Every line below that has the string "true" needs to be copied.

START Material for the task

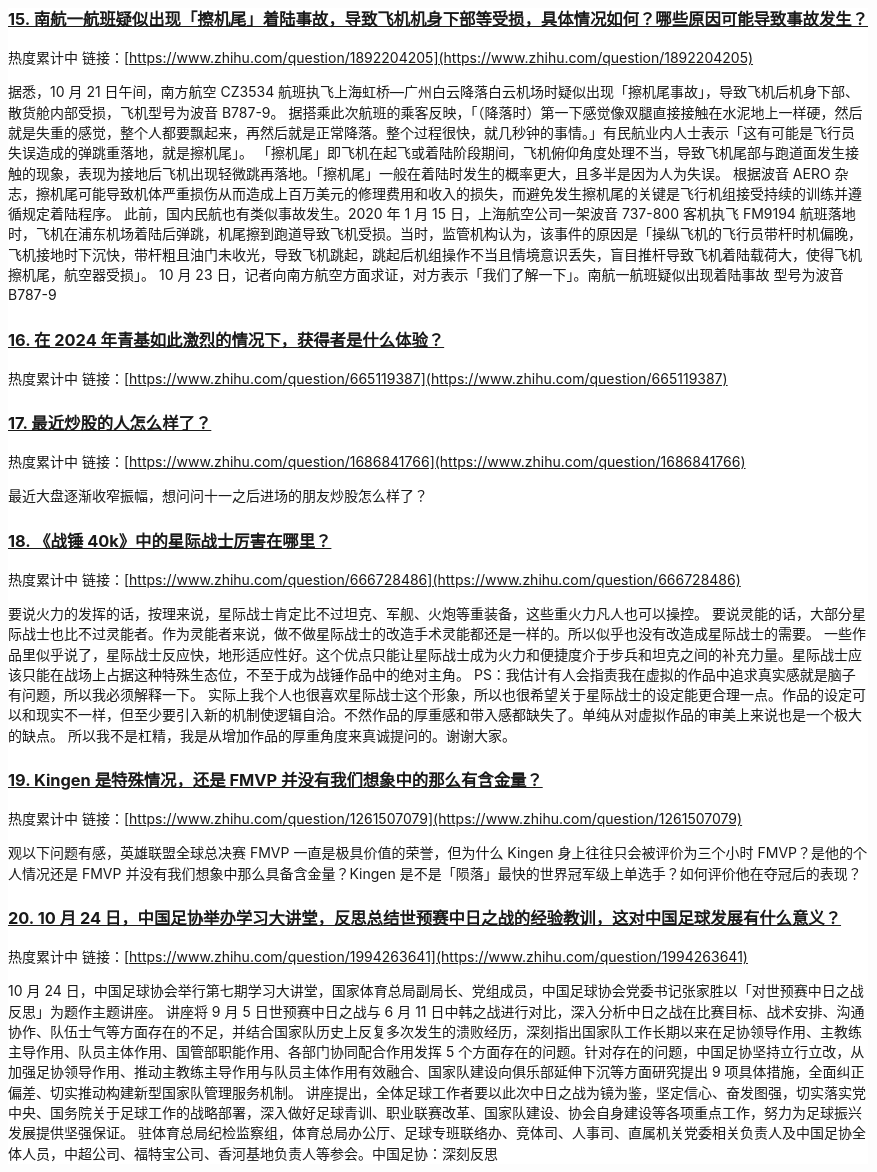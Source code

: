 

### [15. 南航一航班疑似出现「擦机尾」着陆事故，导致飞机机身下部等受损，具体情况如何？哪些原因可能导致事故发生？](https://www.zhihu.com/question/1892204205)
热度累计中 链接：[https://www.zhihu.com/question/1892204205](https://www.zhihu.com/question/1892204205)

据悉，10 月 21 日午间，南方航空 CZ3534 航班执飞上海虹桥—广州白云降落白云机场时疑似出现「擦机尾事故」，导致飞机后机身下部、散货舱内部受损，飞机型号为波音 B787-9。 据搭乘此次航班的乘客反映，「（降落时）第一下感觉像双腿直接接触在水泥地上一样硬，然后就是失重的感觉，整个人都要飘起来，再然后就是正常降落。整个过程很快，就几秒钟的事情。」有民航业内人士表示「这有可能是飞行员失误造成的弹跳重落地，就是擦机尾」。 「擦机尾」即飞机在起飞或着陆阶段期间，飞机俯仰角度处理不当，导致飞机尾部与跑道面发生接触的现象，表现为接地后飞机出现轻微跳再落地。「擦机尾」一般在着陆时发生的概率更大，且多半是因为人为失误。 根据波音 AERO 杂志，擦机尾可能导致机体严重损伤从而造成上百万美元的修理费用和收入的损失，而避免发生擦机尾的关键是飞行机组接受持续的训练并遵循规定着陆程序。 此前，国内民航也有类似事故发生。2020 年 1 月 15 日，上海航空公司一架波音 737-800 客机执飞 FM9194 航班落地时，飞机在浦东机场着陆后弹跳，机尾擦到跑道导致飞机受损。当时，监管机构认为，该事件的原因是「操纵飞机的飞行员带杆时机偏晚，飞机接地时下沉快，带杆粗且油门未收光，导致飞机跳起，跳起后机组操作不当且情境意识丢失，盲目推杆导致飞机着陆载荷大，使得飞机擦机尾，航空器受损」。 10 月 23 日，记者向南方航空方面求证，对方表示「我们了解一下」。南航一航班疑似出现着陆事故 型号为波音 B787-9

### [16. 在 2024 年青基如此激烈的情况下，获得者是什么体验？](https://www.zhihu.com/question/665119387)
热度累计中 链接：[https://www.zhihu.com/question/665119387](https://www.zhihu.com/question/665119387)



### [17. 最近炒股的人怎么样了？](https://www.zhihu.com/question/1686841766)
热度累计中 链接：[https://www.zhihu.com/question/1686841766](https://www.zhihu.com/question/1686841766)

最近大盘逐渐收窄振幅，想问问十一之后进场的朋友炒股怎么样了？

### [18. 《战锤 40k》中的星际战士厉害在哪里？](https://www.zhihu.com/question/666728486)
热度累计中 链接：[https://www.zhihu.com/question/666728486](https://www.zhihu.com/question/666728486)

要说火力的发挥的话，按理来说，星际战士肯定比不过坦克、军舰、火炮等重装备，这些重火力凡人也可以操控。 要说灵能的话，大部分星际战士也比不过灵能者。作为灵能者来说，做不做星际战士的改造手术灵能都还是一样的。所以似乎也没有改造成星际战士的需要。 一些作品里似乎说了，星际战士反应快，地形适应性好。这个优点只能让星际战士成为火力和便捷度介于步兵和坦克之间的补充力量。星际战士应该只能在战场上占据这种特殊生态位，不至于成为战锤作品中的绝对主角。 PS：我估计有人会指责我在虚拟的作品中追求真实感就是脑子有问题，所以我必须解释一下。 实际上我个人也很喜欢星际战士这个形象，所以也很希望关于星际战士的设定能更合理一点。作品的设定可以和现实不一样，但至少要引入新的机制使逻辑自洽。不然作品的厚重感和带入感都缺失了。单纯从对虚拟作品的审美上来说也是一个极大的缺点。 所以我不是杠精，我是从增加作品的厚重角度来真诚提问的。谢谢大家。

### [19. Kingen 是特殊情况，还是 FMVP 并没有我们想象中的那么有含金量？](https://www.zhihu.com/question/1261507079)
热度累计中 链接：[https://www.zhihu.com/question/1261507079](https://www.zhihu.com/question/1261507079)

观以下问题有感，英雄联盟全球总决赛 FMVP 一直是极具价值的荣誉，但为什么 Kingen 身上往往只会被评价为三个小时 FMVP？是他的个人情况还是 FMVP 并没有我们想象中那么具备含金量？Kingen 是不是「陨落」最快的世界冠军级上单选手？如何评价他在夺冠后的表现？

### [20. 10 月 24 日，中国足协举办学习大讲堂，反思总结世预赛中日之战的经验教训，这对中国足球发展有什么意义？](https://www.zhihu.com/question/1994263641)
热度累计中 链接：[https://www.zhihu.com/question/1994263641](https://www.zhihu.com/question/1994263641)

10 月 24 日，中国足球协会举行第七期学习大讲堂，国家体育总局副局长、党组成员，中国足球协会党委书记张家胜以「对世预赛中日之战反思」为题作主题讲座。 讲座将 9 月 5 日世预赛中日之战与 6 月 11 日中韩之战进行对比，深入分析中日之战在比赛目标、战术安排、沟通协作、队伍士气等方面存在的不足，并结合国家队历史上反复多次发生的溃败经历，深刻指出国家队工作长期以来在足协领导作用、主教练主导作用、队员主体作用、国管部职能作用、各部门协同配合作用发挥 5 个方面存在的问题。针对存在的问题，中国足协坚持立行立改，从加强足协领导作用、推动主教练主导作用与队员主体作用有效融合、国家队建设向俱乐部延伸下沉等方面研究提出 9 项具体措施，全面纠正偏差、切实推动构建新型国家队管理服务机制。 讲座提出，全体足球工作者要以此次中日之战为镜为鉴，坚定信心、奋发图强，切实落实党中央、国务院关于足球工作的战略部署，深入做好足球青训、职业联赛改革、国家队建设、协会自身建设等各项重点工作，努力为足球振兴发展提供坚强保证。 驻体育总局纪检监察组，体育总局办公厅、足球专班联络办、竞体司、人事司、直属机关党委相关负责人及中国足协全体人员，中超公司、福特宝公司、香河基地负责人等参会。中国足协：深刻反思
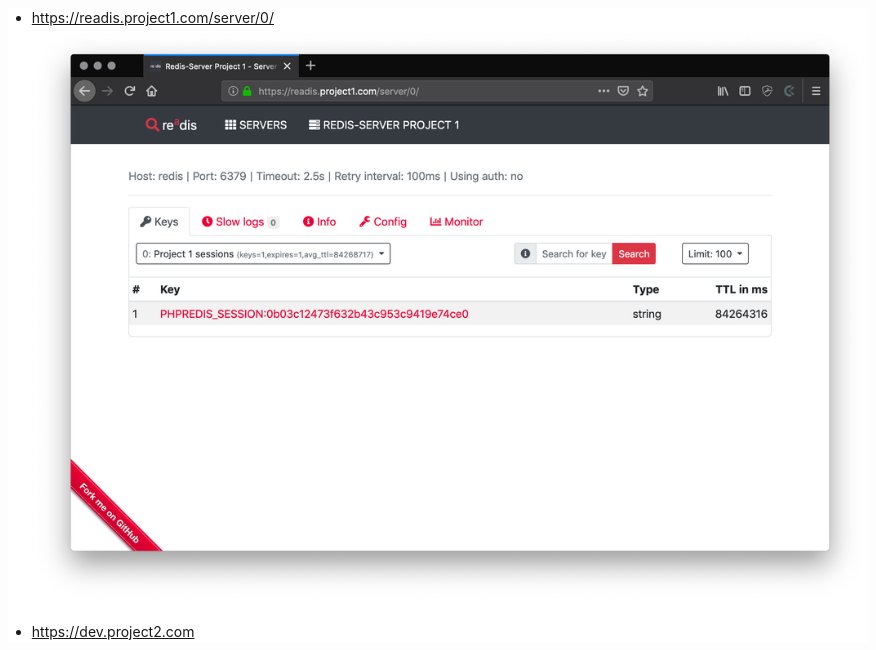 * https://readis.project1.com/server/0/
  [![readis.project1.com](/assets/img/posts/readis-project1-com.png)](/assets/img/posts/readis-project1-com.png)

* https://dev.project2.com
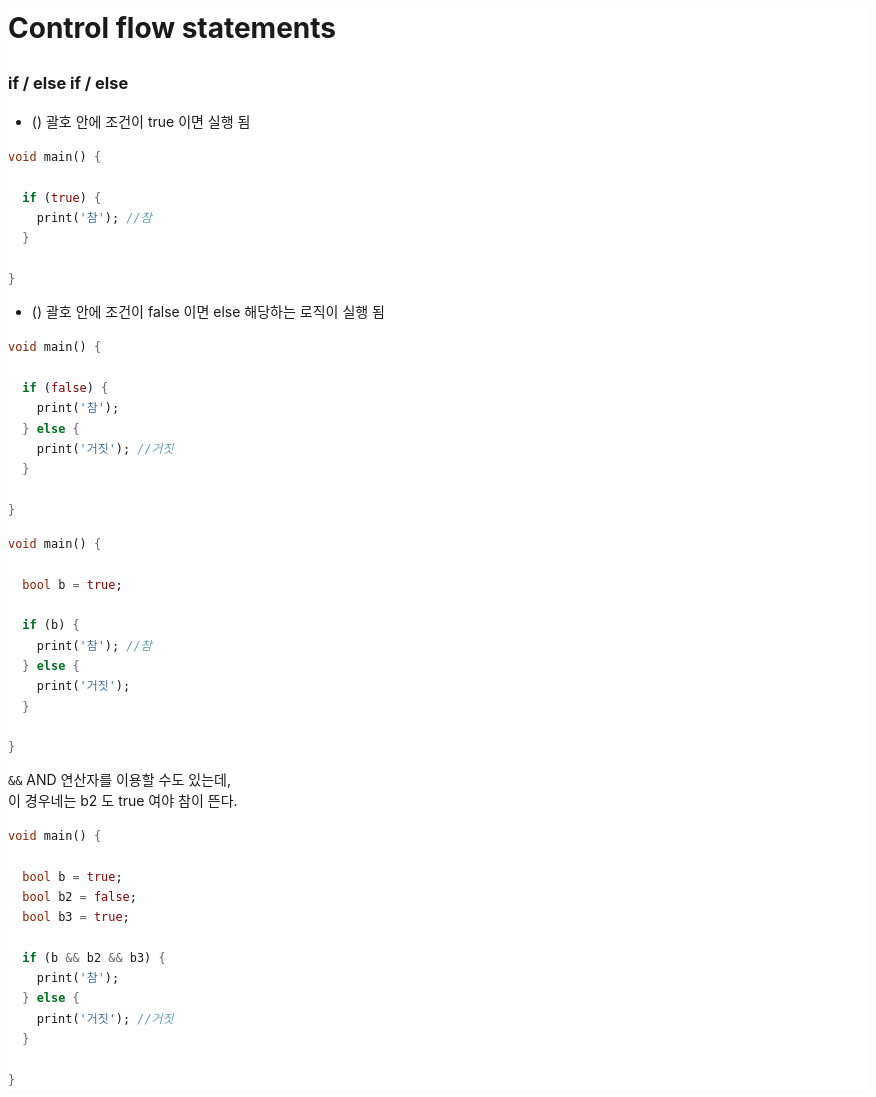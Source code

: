 # Control flow statements

### if / else if / else

- () 괄호 안에 조건이 true 이면 실행 됨


```dart
void main() {

  if (true) {
    print('참'); //참
  }
  
}
```

- () 괄호 안에 조건이 false 이면 else 해당하는 로직이 실행 됨


```dart
void main() {

  if (false) {
    print('참');
  } else {
    print('거짓'); //거짓
  }
  
}
```

```dart
void main() {

  bool b = true;

  if (b) {
    print('참'); //참
  } else {
    print('거짓');
  }
  
}
```

``&&`` AND 연산자를 이용할 수도 있는데,   
이 경우네는 b2 도 true 여야 참이 뜬다.


```dart
void main() {

  bool b = true;
  bool b2 = false;
  bool b3 = true;

  if (b && b2 && b3) {
    print('참');
  } else {
    print('거짓'); //거짓
  }
  
}
```
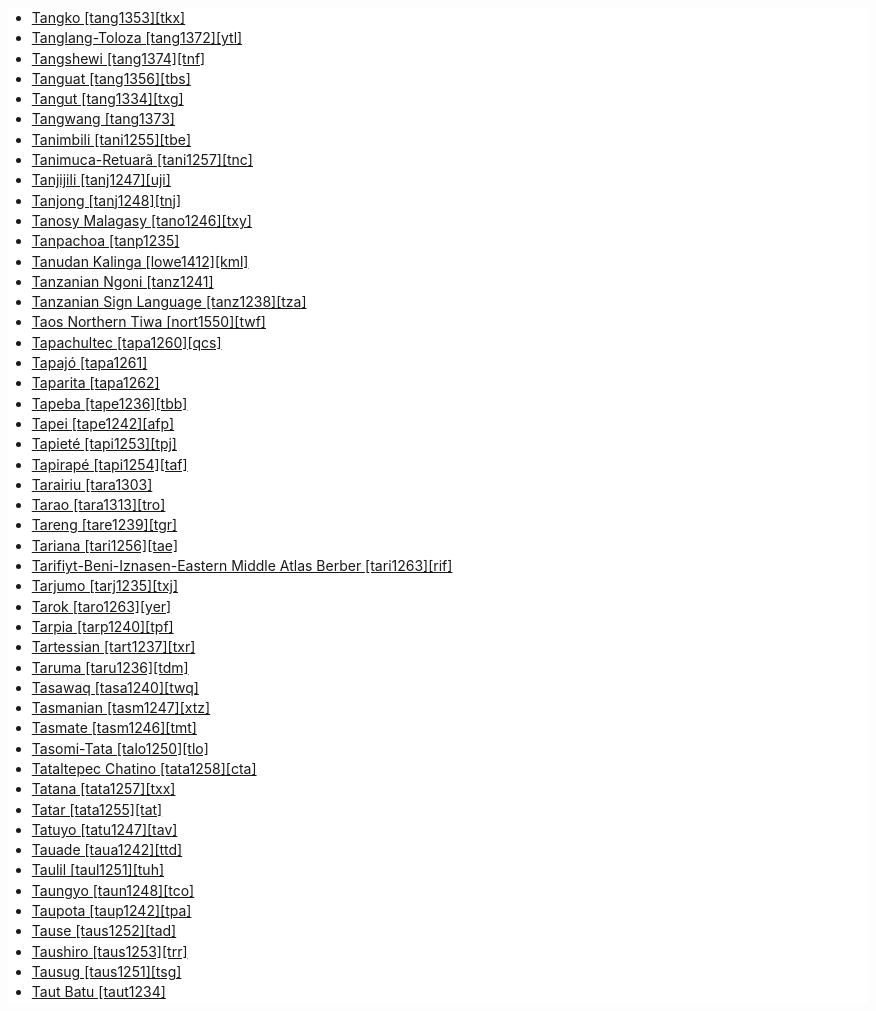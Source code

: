 - [Tangko [tang1353][tkx]](tree/nucl1709/cent2116/awyu1265/okok1235/okkk1242/tang1376/tang1353/md.ini)
- [Tanglang-Toloza [tang1372][ytl]](tree/sino1245/burm1265/lolo1265/lolo1267/nili1235/liso1234/nucl1734/tang1372/md.ini)
- [Tangshewi [tang1374][tnf]](tree/book1242/tang1374/md.ini)
- [Tanguat [tang1356][tbs]](tree/lowe1437/ramu1234/goam1234/tang1354/tang1356/md.ini)
- [Tangut [tang1334][txg]](tree/sino1245/burm1265/naqi1236/qian1263/tang1334/md.ini)
- [Tangwang [tang1373]](tree/sino1245/sini1245/clas1255/midd1354/nort3155/mand1471/tang1373/md.ini)
- [Tanimbili [tani1255][tbe]](tree/aust1307/mala1545/cent2237/east2712/ocea1241/temo1244/utup1237/utup1238/tani1255/md.ini)
- [Tanimuca-Retuarã [tani1257][tnc]](tree/tuca1253/east2698/sout3144/tani1257/md.ini)
- [Tanjijili [tanj1247][uji]](tree/atla1278/volt1241/benu1247/benu1248/alum1249/jili1242/jili1243/tanj1247/md.ini)
- [Tanjong [tanj1248][tnj]](tree/book1242/tanj1248/md.ini)
- [Tanosy Malagasy [tano1246][txy]](tree/aust1307/mala1545/basa1291/grea1283/sout2919/mala1537/sout3174/sout3346/nucl1799/inla1273/bara1407/tano1246/md.ini)
- [Tanpachoa [tanp1235]](tree/uncl1493/tanp1235/md.ini)
- [Tanudan Kalinga [lowe1412][kml]](tree/aust1307/mala1545/nort3238/meso1254/sout3211/cent2296/kali1310/kali1311/cent2282/sout3203/sout3207/lowe1412/md.ini)
- [Tanzanian Ngoni [tanz1241]](tree/atla1278/volt1241/benu1247/bant1294/sout3152/narr1281/east2731/nort3203/sout3185/mand1475/ngon1269/tanz1241/md.ini)
- [Tanzanian Sign Language [tanz1238][tza]](tree/sign1238/deaf1237/tanz1238/md.ini)
- [Taos Northern Tiwa [nort1550][twf]](tree/kiow1265/tiwa1254/tiwa1255/taos1246/nort1550/md.ini)
- [Tapachultec [tapa1260][qcs]](tree/mixe1284/mixe1286/tapa1260/md.ini)
- [Tapajó [tapa1261]](tree/uncl1493/tapa1261/md.ini)
- [Taparita [tapa1262]](tree/otom1276/tapa1262/md.ini)
- [Tapeba [tape1236][tbb]](tree/book1242/tape1236/md.ini)
- [Tapei [tape1242][afp]](tree/araf1243/tape1242/md.ini)
- [Tapieté [tapi1253][tpj]](tree/tupi1275/mawe1252/awet1245/tupi1276/sout3271/tupi1277/tupi1283/chir1295/tapi1253/md.ini)
- [Tapirapé [tapi1254][taf]](tree/tupi1275/mawe1252/awet1245/tupi1276/tupi1279/tapi1254/md.ini)
- [Tarairiu [tara1303]](tree/uncl1493/tara1303/md.ini)
- [Tarao [tara1313][tro]](tree/sino1245/kuki1245/kuki1246/oldk1252/tara1313/md.ini)
- [Tareng [tare1239][tgr]](tree/book1242/tare1239/md.ini)
- [Tariana [tari1256][tae]](tree/araw1281/japu1236/nucl1764/nort3362/bani1258/tari1256/md.ini)
- [Tarifiyt-Beni-Iznasen-Eastern Middle Atlas Berber [tari1263][rif]](tree/afro1255/berb1260/grea1296/zena1250/tari1263/md.ini)
- [Tarjumo [tarj1235][txj]](tree/saha1256/west2505/kanu1279/kane1244/tarj1235/md.ini)
- [Tarok [taro1263][yer]](tree/atla1278/volt1241/benu1247/benu1248/taro1265/yang1302/taro1266/taro1263/md.ini)
- [Tarpia [tarp1240][tpf]](tree/aust1307/mala1545/cent2237/east2712/ocea1241/west2818/nort3206/sarm1241/sarm1242/tarp1240/md.ini)
- [Tartessian [tart1237][txr]](tree/uncl1493/tart1237/md.ini)
- [Taruma [taru1236][tdm]](tree/taru1236/md.ini)
- [Tasawaq [tasa1240][twq]](tree/song1307/nort2822/nort2823/tasa1240/md.ini)
- [Tasmanian [tasm1247][xtz]](tree/book1242/tasm1247/md.ini)
- [Tasmate [tasm1246][tmt]](tree/aust1307/mala1545/cent2237/east2712/ocea1241/nort3195/nort3205/espi1234/west2956/nort3217/tasm1246/md.ini)
- [Tasomi-Tata [talo1250][tlo]](tree/narr1279/bura1298/ndin1246/talo1250/md.ini)
- [Tataltepec Chatino [tata1258][cta]](tree/otom1299/east2557/popo1292/zapo1436/chat1268/core1263/coas1314/tata1258/md.ini)
- [Tatana [tata1257][txx]](tree/aust1307/mala1545/nort3253/sout3154/grea1294/tata1257/md.ini)
- [Tatar [tata1255][tat]](tree/turk1311/comm1245/kipc1239/nort2696/tata1255/md.ini)
- [Tatuyo [tatu1247][tav]](tree/tuca1253/east2698/east2702/east2707/bara1401/tatu1247/md.ini)
- [Tauade [taua1242][ttd]](tree/goil1242/taua1242/md.ini)
- [Taulil [taul1251][tuh]](tree/taul1250/taul1251/md.ini)
- [Taungyo [taun1248][tco]](tree/sino1245/burm1265/lolo1265/burm1266/sout3159/taun1248/md.ini)
- [Taupota [taup1242][tpa]](tree/aust1307/mala1545/cent2237/east2712/ocea1241/west2818/papu1253/nucl1744/nort2848/aret1241/taup1241/nucl1794/east2762/taup1244/taup1242/md.ini)
- [Tause [taus1252][tad]](tree/lake1255/tari1255/west2582/taus1252/md.ini)
- [Taushiro [taus1253][trr]](tree/taus1253/md.ini)
- [Tausug [taus1251][tsg]](tree/aust1307/mala1545/grea1284/cent2246/bisa1268/sout3175/butu1243/taus1251/md.ini)
- [Taut Batu [taut1234]](tree/aust1307/mala1545/grea1284/pala1354/sout3165/taut1234/md.ini)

END Material for the task

● **Answer space**
- () 괄호 안에 조건이 true 이면 실행 됨
  if (true) {
  bool b = true;
이 경우네는 b2 도 true 여야 참이 뜬다.
  bool b = true;
  bool b3 = true;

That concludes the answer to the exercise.